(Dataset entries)
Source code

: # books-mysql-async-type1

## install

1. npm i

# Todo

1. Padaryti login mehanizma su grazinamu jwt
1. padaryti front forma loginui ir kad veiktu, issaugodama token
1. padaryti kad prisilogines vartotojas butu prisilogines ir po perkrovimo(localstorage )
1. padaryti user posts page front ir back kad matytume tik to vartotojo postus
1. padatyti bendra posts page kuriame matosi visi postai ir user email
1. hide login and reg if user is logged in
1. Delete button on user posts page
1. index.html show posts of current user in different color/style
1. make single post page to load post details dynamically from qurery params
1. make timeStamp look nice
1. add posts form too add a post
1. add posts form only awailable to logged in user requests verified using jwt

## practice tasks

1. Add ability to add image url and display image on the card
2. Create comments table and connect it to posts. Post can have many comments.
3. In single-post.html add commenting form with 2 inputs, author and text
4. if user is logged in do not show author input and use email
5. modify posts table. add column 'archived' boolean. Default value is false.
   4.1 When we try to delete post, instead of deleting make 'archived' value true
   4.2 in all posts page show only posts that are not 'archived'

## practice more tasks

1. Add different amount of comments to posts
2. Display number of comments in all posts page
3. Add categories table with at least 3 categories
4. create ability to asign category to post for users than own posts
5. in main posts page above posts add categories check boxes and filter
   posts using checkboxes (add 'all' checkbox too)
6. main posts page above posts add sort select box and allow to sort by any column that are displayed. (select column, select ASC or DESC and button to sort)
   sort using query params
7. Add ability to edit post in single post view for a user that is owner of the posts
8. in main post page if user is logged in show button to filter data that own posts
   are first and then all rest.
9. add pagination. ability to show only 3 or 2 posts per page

● Task instructions:
From the data above, return every line from the line that has "4. if user is" up to and including the line that has "4.2 in all posts", exactly.

● Task answer:
4. if user is logged in do not show author input and use email
5. modify posts table. add column 'archived' boolean. Default value is false.
   4.1 When we try to delete post, instead of deleting make 'archived' value true
   4.2 in all posts page show only posts that are not 'archived'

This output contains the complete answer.